- [WORK REQUIRED] For each line below that includes the string "autenticato", show the whole line.

(Data excerpts)
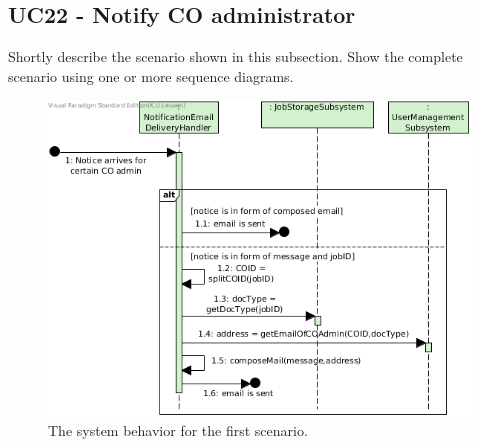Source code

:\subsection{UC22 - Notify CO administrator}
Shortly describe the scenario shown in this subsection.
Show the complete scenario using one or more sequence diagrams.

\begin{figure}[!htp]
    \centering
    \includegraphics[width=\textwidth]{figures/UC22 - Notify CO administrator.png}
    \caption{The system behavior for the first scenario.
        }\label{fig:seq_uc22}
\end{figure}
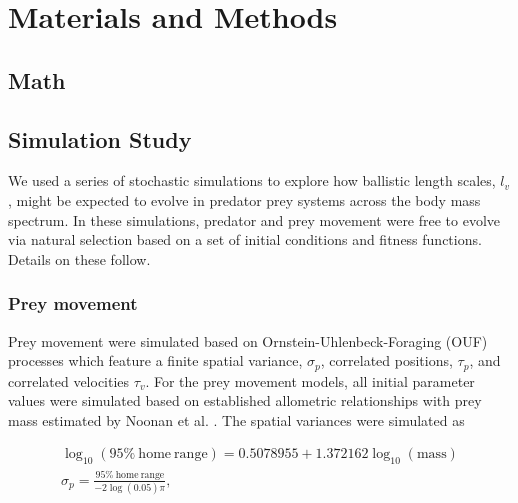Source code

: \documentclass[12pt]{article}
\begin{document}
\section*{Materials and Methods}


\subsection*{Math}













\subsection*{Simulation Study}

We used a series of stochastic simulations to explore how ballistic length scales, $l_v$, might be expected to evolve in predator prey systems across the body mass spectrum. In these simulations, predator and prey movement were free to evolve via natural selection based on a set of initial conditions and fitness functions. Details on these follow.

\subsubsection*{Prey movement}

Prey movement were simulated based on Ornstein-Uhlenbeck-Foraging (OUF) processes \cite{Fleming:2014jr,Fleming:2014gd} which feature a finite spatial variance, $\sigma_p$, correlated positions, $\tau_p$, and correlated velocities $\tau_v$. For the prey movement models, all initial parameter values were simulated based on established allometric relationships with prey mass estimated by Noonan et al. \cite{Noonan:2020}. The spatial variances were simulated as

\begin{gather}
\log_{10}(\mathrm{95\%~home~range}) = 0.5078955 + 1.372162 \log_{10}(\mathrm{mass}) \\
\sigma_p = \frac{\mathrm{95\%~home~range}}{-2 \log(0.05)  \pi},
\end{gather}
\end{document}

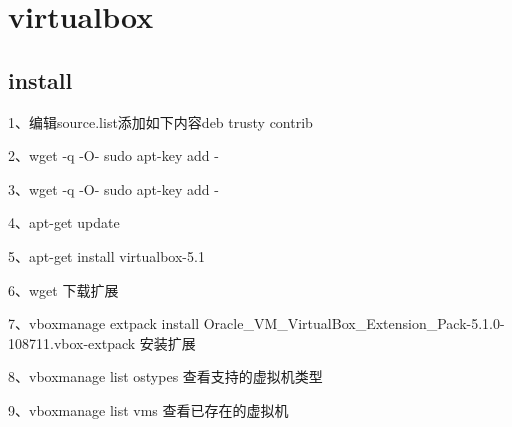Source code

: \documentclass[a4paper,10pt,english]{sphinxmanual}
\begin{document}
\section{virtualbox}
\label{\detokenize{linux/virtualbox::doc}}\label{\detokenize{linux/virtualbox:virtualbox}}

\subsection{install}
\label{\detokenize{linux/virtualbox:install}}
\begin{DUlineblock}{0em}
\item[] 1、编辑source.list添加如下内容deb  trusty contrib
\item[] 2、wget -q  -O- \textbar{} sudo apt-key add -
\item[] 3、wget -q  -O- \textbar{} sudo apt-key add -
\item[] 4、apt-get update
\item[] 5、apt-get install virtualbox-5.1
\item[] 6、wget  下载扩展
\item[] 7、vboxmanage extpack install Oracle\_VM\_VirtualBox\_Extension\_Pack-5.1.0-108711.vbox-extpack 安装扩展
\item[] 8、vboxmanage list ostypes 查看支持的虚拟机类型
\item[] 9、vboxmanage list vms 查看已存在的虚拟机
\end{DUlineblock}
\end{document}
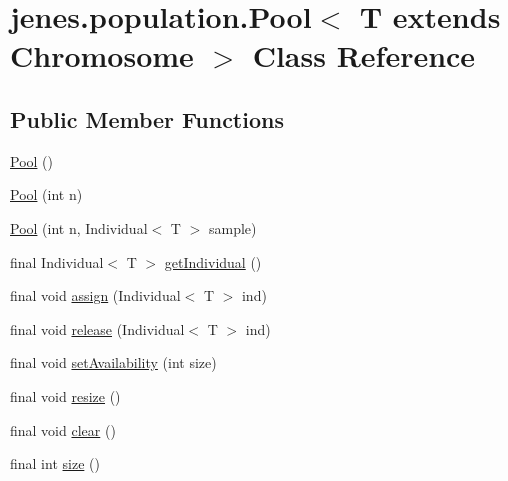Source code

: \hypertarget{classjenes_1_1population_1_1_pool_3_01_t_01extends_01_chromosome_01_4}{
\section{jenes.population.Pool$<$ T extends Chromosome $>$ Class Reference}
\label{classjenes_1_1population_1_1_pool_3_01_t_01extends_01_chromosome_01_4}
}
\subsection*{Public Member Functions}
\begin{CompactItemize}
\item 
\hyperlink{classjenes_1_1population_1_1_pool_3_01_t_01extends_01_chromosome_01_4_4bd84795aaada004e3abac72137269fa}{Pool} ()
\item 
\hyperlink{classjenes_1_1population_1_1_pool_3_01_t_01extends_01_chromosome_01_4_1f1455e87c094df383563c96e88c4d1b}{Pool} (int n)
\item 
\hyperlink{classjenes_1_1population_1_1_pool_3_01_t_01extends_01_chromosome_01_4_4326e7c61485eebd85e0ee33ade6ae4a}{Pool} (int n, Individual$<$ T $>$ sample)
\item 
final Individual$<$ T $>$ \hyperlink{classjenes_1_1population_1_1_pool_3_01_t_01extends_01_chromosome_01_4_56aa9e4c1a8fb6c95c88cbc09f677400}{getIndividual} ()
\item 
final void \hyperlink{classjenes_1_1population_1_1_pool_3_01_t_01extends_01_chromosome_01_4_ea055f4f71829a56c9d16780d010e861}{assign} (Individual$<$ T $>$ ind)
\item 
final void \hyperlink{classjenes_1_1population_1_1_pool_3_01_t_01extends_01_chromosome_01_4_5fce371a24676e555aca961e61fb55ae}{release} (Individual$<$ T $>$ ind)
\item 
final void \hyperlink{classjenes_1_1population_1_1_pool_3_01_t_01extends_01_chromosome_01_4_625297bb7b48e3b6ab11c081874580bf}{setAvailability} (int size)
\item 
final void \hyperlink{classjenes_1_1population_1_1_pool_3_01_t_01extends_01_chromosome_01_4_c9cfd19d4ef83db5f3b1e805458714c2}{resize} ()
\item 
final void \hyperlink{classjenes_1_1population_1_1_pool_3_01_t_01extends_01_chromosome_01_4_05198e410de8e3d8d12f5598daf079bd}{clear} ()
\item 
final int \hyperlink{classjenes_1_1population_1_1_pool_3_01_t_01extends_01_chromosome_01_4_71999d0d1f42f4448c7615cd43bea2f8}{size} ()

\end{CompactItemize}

==

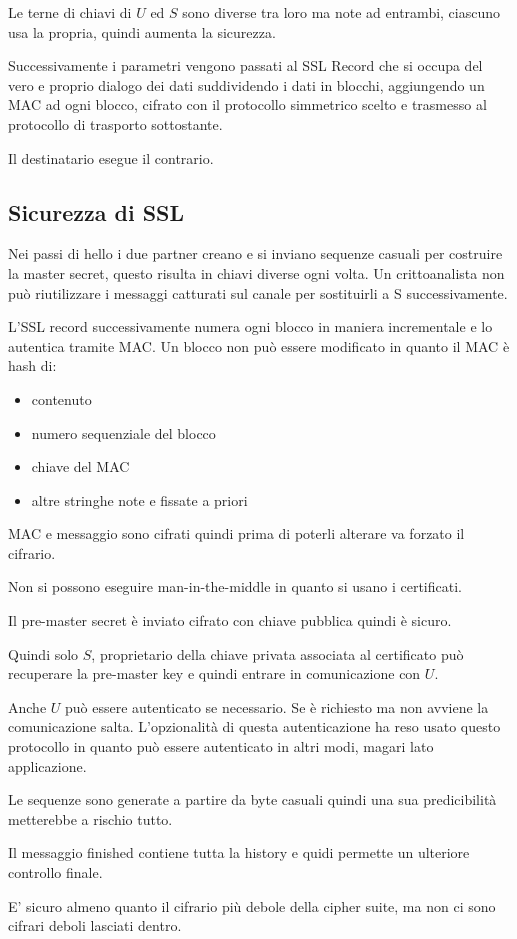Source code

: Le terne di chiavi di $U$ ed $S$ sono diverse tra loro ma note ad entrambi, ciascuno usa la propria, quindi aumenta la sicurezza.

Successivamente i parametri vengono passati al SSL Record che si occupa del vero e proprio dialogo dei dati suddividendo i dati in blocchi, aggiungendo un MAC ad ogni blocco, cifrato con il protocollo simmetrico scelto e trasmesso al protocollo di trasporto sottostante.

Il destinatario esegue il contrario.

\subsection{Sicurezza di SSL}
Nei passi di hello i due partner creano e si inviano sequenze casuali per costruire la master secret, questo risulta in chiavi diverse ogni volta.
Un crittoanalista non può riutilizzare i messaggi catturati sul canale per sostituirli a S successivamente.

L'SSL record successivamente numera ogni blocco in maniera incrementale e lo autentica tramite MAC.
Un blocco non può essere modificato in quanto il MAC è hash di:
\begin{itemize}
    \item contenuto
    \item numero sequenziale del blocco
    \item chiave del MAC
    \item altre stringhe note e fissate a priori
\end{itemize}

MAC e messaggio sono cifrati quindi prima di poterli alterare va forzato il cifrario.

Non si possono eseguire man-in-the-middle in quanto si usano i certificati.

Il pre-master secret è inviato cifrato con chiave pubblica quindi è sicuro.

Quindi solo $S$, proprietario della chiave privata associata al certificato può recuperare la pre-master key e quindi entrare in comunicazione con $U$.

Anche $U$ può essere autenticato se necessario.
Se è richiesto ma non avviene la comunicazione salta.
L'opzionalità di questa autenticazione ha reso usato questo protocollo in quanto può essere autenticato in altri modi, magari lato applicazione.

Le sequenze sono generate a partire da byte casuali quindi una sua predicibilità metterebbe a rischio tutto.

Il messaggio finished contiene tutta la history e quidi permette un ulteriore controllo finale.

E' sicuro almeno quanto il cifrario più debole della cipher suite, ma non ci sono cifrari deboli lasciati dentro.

---

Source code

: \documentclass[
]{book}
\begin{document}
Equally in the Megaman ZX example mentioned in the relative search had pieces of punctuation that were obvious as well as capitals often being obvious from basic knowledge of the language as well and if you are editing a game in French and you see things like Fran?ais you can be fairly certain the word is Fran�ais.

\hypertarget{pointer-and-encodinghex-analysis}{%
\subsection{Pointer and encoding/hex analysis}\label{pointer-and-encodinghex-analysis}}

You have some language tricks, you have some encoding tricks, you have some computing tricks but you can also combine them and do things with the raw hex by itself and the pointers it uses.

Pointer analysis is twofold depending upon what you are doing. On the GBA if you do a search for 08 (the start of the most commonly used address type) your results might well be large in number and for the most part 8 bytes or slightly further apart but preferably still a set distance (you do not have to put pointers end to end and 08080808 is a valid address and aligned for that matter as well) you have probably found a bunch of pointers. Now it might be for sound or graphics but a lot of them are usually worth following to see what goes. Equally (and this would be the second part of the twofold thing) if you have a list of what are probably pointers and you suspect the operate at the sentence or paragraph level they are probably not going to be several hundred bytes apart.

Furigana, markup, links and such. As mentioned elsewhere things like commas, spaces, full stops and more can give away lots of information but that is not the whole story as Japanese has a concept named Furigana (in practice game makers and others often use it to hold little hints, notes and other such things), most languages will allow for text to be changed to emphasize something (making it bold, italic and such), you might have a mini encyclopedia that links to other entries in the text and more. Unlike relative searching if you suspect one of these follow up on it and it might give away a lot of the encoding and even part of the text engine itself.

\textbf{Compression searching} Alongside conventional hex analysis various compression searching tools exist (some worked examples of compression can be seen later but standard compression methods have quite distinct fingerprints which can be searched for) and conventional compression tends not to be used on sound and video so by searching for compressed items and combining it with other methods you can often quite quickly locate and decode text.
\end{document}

- [PROBLEM SOLUTION]
Anche $U$ può essere autenticato se necessario.
L'opzionalità di questa autenticazione ha reso usato questo protocollo in quanto può essere autenticato in altri modi, magari lato applicazione.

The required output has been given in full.